**TASK TO COMPLETE**
Whenever a picture appears in the data, skip it and write out all other material exactly.

_ _ _

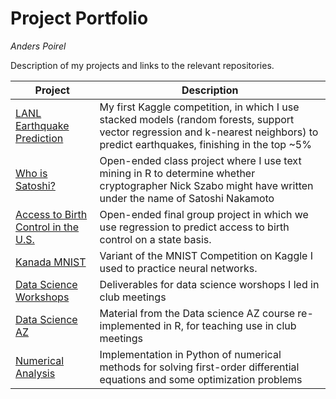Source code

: # Project Portfolio
*Anders Poirel*

Description of my projects and links to the relevant repositories.

| Project | Description |
| --- | --- |
| [LANL Earthquake Prediction](https://github.com/datascienceslugs/dss-earthquakes) | My first Kaggle competition, in which I use stacked models (random forests, support vector regression and k-nearest neighbors) to predict earthquakes, finishing in the top ~5% |
| [Who is Satoshi?](https://github.com/Jswig/Computational-Futurology/blob/master/Who_Is_Satoshi/CRWN88_HW3.pdf) | Open-ended class project where I use text mining in R to determine whether cryptographer Nick Szabo might have written under the name of Satoshi Nakamoto |
| [Access to Birth Control in the U.S.](https://drive.google.com/open?id=1DtbDNyi160zuXgVyBocp7d1TX9Zl3crS) | Open-ended final group project in which we use regression to predict access to birth control on a state basis. 
| [Kanada MNIST](https://github.com/datascienceslugs/dss-kannada/blob/master/notebooks/0.1-apoirel-nntest.ipynb) | Variant of the MNIST Competition on Kaggle I used to practice neural networks.
| [Data Science Workshops](https://github.com/datascienceslugs/workshops) | Deliverables for data science worshops I led in club meetings | 
| [Data Science AZ](https://github.com/Jswig/DataScienceAZ/blob/master/SimpleLinearRegression/salary_slr.md) | Material from the Data  science AZ course re-implemented in R, for teaching use in club meetings|
| [Numerical Analysis](https://github.com/Jswig/numerical-diffeqs/blob/master/Solutions.ipynb)| Implementation in Python of numerical methods for solving first-order differential equations and some optimization problems|



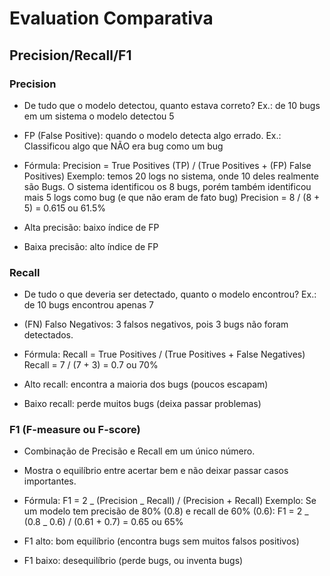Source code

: # Evaluation Comparativa

## Precision/Recall/F1

### Precision

- De tudo que o modelo detectou, quanto estava correto?
  Ex.: de 10 bugs em um sistema o modelo detectou 5

- FP (False Positive): quando o modelo detecta algo errado.
  Ex.: Classificou algo que NÃO era bug como um bug

- Fórmula:
  Precision = True Positives (TP) / (True Positives + (FP) False Positives)
  Exemplo: temos 20 logs no sistema, onde 10 deles realmente são Bugs. O sistema identificou os 8 bugs, porém também identificou mais 5 logs como bug (e que não eram de fato bug)
  Precision = 8 / (8 + 5) = 0.615 ou 61.5%

- Alta precisão: baixo índice de FP
- Baixa precisão: alto índice de FP

### Recall

- De tudo o que deveria ser detectado, quanto o modelo encontrou?
  Ex.: de 10 bugs encontrou apenas 7

- (FN) Falso Negativos: 3 falsos negativos, pois 3 bugs não foram detectados.

- Fórmula:
  Recall = True Positives / (True Positives + False Negatives)
  Recall = 7 / (7 + 3) = 0.7 ou 70%

- Alto recall: encontra a maioria dos bugs (poucos escapam)
- Baixo recall: perde muitos bugs (deixa passar problemas)

### F1 (F-measure ou F-score)

- Combinação de Precisão e Recall em um único número.
- Mostra o equilíbrio entre acertar bem e não deixar passar casos importantes.

- Fórmula:
  F1 = 2 _ (Precision _ Recall) / (Precision + Recall)
  Exemplo: Se um modelo tem precisão de 80% (0.8) e recall de 60% (0.6):
  F1 = 2 _ (0.8 _ 0.6) / (0.61 + 0.7) = 0.65 ou 65%

- F1 alto: bom equilíbrio (encontra bugs sem muitos falsos positivos)
- F1 baixo: desequilíbrio (perde bugs, ou inventa bugs)
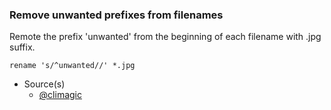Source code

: ### Remove unwanted prefixes from filenames

Remote the prefix 'unwanted' from the beginning of each filename with .jpg suffix.

`rename 's/^unwanted//' *.jpg`

- Source(s)
  - [@climagic](https://twitter.com/climagic)
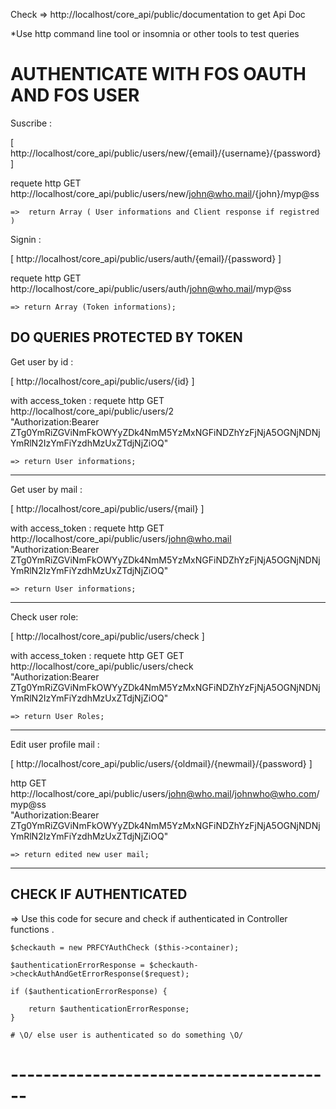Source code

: 
Check => http://localhost/core_api/public/documentation to get Api Doc

*Use http command line tool or insomnia or other tools to test queries


AUTHENTICATE WITH FOS OAUTH AND FOS USER
========================================

Suscribe :

[ http://localhost/core_api/public/users/new/{email}/{username}/{password} ]

requete http GET http://localhost/core_api/public/users/new/john@who.mail/{john}/myp@ss
	
	=>  return Array ( User informations and Client response if registred )


Signin :

[ http://localhost/core_api/public/users/auth/{email}/{password} ]

requete http GET http://localhost/core_api/public/users/auth/john@who.mail/myp@ss
	
	=> return Array (Token informations);


DO QUERIES PROTECTED BY TOKEN 	
-----------------------------


Get user by id :

[ http://localhost/core_api/public/users/{id} ]

with access_token :
requete http GET http://localhost/core_api/public/users/2 \
	"Authorization:Bearer ZTg0YmRiZGViNmFkOWYyZDk4NmM5YzMxNGFiNDZhYzFjNjA5OGNjNDNjYmRlN2IzYmFiYzdhMzUxZTdjNjZiOQ"

	=> return User informations;
----------------

Get user by mail :

[ http://localhost/core_api/public/users/{mail} ]

with access_token :
requete http GET http://localhost/core_api/public/users/john@who.mail \
	"Authorization:Bearer ZTg0YmRiZGViNmFkOWYyZDk4NmM5YzMxNGFiNDZhYzFjNjA5OGNjNDNjYmRlN2IzYmFiYzdhMzUxZTdjNjZiOQ"

	=> return User informations;

----------------

Check user role: 

[ http://localhost/core_api/public/users/check ]

with access_token :
requete http GET  GET http://localhost/core_api/public/users/check \
	"Authorization:Bearer ZTg0YmRiZGViNmFkOWYyZDk4NmM5YzMxNGFiNDZhYzFjNjA5OGNjNDNjYmRlN2IzYmFiYzdhMzUxZTdjNjZiOQ"

	=> return User Roles;

----------------

Edit user profile mail :

[ http://localhost/core_api/public/users/{oldmail}/{newmail}/{password} ]

http GET http://localhost/core_api/public/users/john@who.mail/johnwho@who.com/myp@ss \
	"Authorization:Bearer ZTg0YmRiZGViNmFkOWYyZDk4NmM5YzMxNGFiNDZhYzFjNjA5OGNjNDNjYmRlN2IzYmFiYzdhMzUxZTdjNjZiOQ"

	=> return edited new user mail;


----------------------------------------------------------------------------------------------


CHECK IF AUTHENTICATED
-----------------------------------------------

=> Use this code for secure and check if authenticated in Controller functions .

    $checkauth = new PRFCYAuthCheck ($this->container);

    $authenticationErrorResponse = $checkauth->checkAuthAndGetErrorResponse($request);

    if ($authenticationErrorResponse) {

        return $authenticationErrorResponse;
    }

    # \O/ else user is authenticated so do something \O/

# ----------------------------------------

_ _ _

**REPLY**
Source code

: # Project Portfolio
*Anders Poirel*

Description of my projects and links to the relevant repositories.

| Project | Description |
| --- | --- |
| [LANL Earthquake Prediction](https://github.com/datascienceslugs/dss-earthquakes) | My first Kaggle competition, in which I use stacked models (random forests, support vector regression and k-nearest neighbors) to predict earthquakes, finishing in the top ~5% |
| [Who is Satoshi?](https://github.com/Jswig/Computational-Futurology/blob/master/Who_Is_Satoshi/CRWN88_HW3.pdf) | Open-ended class project where I use text mining in R to determine whether cryptographer Nick Szabo might have written under the name of Satoshi Nakamoto |
| [Access to Birth Control in the U.S.](https://drive.google.com/open?id=1DtbDNyi160zuXgVyBocp7d1TX9Zl3crS) | Open-ended final group project in which we use regression to predict access to birth control on a state basis. 
| [Kanada MNIST](https://github.com/datascienceslugs/dss-kannada/blob/master/notebooks/0.1-apoirel-nntest.ipynb) | Variant of the MNIST Competition on Kaggle I used to practice neural networks.
| [Data Science Workshops](https://github.com/datascienceslugs/workshops) | Deliverables for data science worshops I led in club meetings | 
| [Data Science AZ](https://github.com/Jswig/DataScienceAZ/blob/master/SimpleLinearRegression/salary_slr.md) | Material from the Data  science AZ course re-implemented in R, for teaching use in club meetings|
| [Numerical Analysis](https://github.com/Jswig/numerical-diffeqs/blob/master/Solutions.ipynb)| Implementation in Python of numerical methods for solving first-order differential equations and some optimization problems|



Source code

: # Evaluation Comparativa

## Precision/Recall/F1

### Precision

- De tudo que o modelo detectou, quanto estava correto?
  Ex.: de 10 bugs em um sistema o modelo detectou 5

- FP (False Positive): quando o modelo detecta algo errado.
  Ex.: Classificou algo que NÃO era bug como um bug

- Fórmula:
  Precision = True Positives (TP) / (True Positives + (FP) False Positives)
  Exemplo: temos 20 logs no sistema, onde 10 deles realmente são Bugs. O sistema identificou os 8 bugs, porém também identificou mais 5 logs como bug (e que não eram de fato bug)
  Precision = 8 / (8 + 5) = 0.615 ou 61.5%

- Alta precisão: baixo índice de FP
- Baixa precisão: alto índice de FP

### Recall

- De tudo o que deveria ser detectado, quanto o modelo encontrou?
  Ex.: de 10 bugs encontrou apenas 7

- (FN) Falso Negativos: 3 falsos negativos, pois 3 bugs não foram detectados.

- Fórmula:
  Recall = True Positives / (True Positives + False Negatives)
  Recall = 7 / (7 + 3) = 0.7 ou 70%

- Alto recall: encontra a maioria dos bugs (poucos escapam)
- Baixo recall: perde muitos bugs (deixa passar problemas)

### F1 (F-measure ou F-score)

- Combinação de Precisão e Recall em um único número.
- Mostra o equilíbrio entre acertar bem e não deixar passar casos importantes.

- Fórmula:
  F1 = 2 _ (Precision _ Recall) / (Precision + Recall)
  Exemplo: Se um modelo tem precisão de 80% (0.8) e recall de 60% (0.6):
  F1 = 2 _ (0.8 _ 0.6) / (0.61 + 0.7) = 0.65 ou 65%

- F1 alto: bom equilíbrio (encontra bugs sem muitos falsos positivos)
- F1 baixo: desequilíbrio (perde bugs, ou inventa bugs)
Source code

: ### Remove unwanted prefixes from filenames

Remote the prefix 'unwanted' from the beginning of each filename with .jpg suffix.

`rename 's/^unwanted//' *.jpg`

- Source(s)
  - [@climagic](https://twitter.com/climagic)
Source code

: 
Check => http://localhost/core_api/public/documentation to get Api Doc

*Use http command line tool or insomnia or other tools to test queries


AUTHENTICATE WITH FOS OAUTH AND FOS USER
========================================

Suscribe :

[ http://localhost/core_api/public/users/new/{email}/{username}/{password} ]

requete http GET http://localhost/core_api/public/users/new/john@who.mail/{john}/myp@ss
	
	=>  return Array ( User informations and Client response if registred )


Signin :

[ http://localhost/core_api/public/users/auth/{email}/{password} ]

requete http GET http://localhost/core_api/public/users/auth/john@who.mail/myp@ss
	
	=> return Array (Token informations);


DO QUERIES PROTECTED BY TOKEN 	
-----------------------------


Get user by id :

[ http://localhost/core_api/public/users/{id} ]

with access_token :
requete http GET http://localhost/core_api/public/users/2 \
	"Authorization:Bearer ZTg0YmRiZGViNmFkOWYyZDk4NmM5YzMxNGFiNDZhYzFjNjA5OGNjNDNjYmRlN2IzYmFiYzdhMzUxZTdjNjZiOQ"

	=> return User informations;
----------------

Get user by mail :

[ http://localhost/core_api/public/users/{mail} ]

with access_token :
requete http GET http://localhost/core_api/public/users/john@who.mail \
	"Authorization:Bearer ZTg0YmRiZGViNmFkOWYyZDk4NmM5YzMxNGFiNDZhYzFjNjA5OGNjNDNjYmRlN2IzYmFiYzdhMzUxZTdjNjZiOQ"

	=> return User informations;

----------------

Check user role: 

[ http://localhost/core_api/public/users/check ]

with access_token :
requete http GET  GET http://localhost/core_api/public/users/check \
	"Authorization:Bearer ZTg0YmRiZGViNmFkOWYyZDk4NmM5YzMxNGFiNDZhYzFjNjA5OGNjNDNjYmRlN2IzYmFiYzdhMzUxZTdjNjZiOQ"

	=> return User Roles;

----------------

Edit user profile mail :

[ http://localhost/core_api/public/users/{oldmail}/{newmail}/{password} ]

http GET http://localhost/core_api/public/users/john@who.mail/johnwho@who.com/myp@ss \
	"Authorization:Bearer ZTg0YmRiZGViNmFkOWYyZDk4NmM5YzMxNGFiNDZhYzFjNjA5OGNjNDNjYmRlN2IzYmFiYzdhMzUxZTdjNjZiOQ"

	=> return edited new user mail;


----------------------------------------------------------------------------------------------


CHECK IF AUTHENTICATED
-----------------------------------------------

=> Use this code for secure and check if authenticated in Controller functions .

    $checkauth = new PRFCYAuthCheck ($this->container);

    $authenticationErrorResponse = $checkauth->checkAuthAndGetErrorResponse($request);

    if ($authenticationErrorResponse) {

        return $authenticationErrorResponse;
    }

    # \O/ else user is authenticated so do something \O/

# ----------------------------------------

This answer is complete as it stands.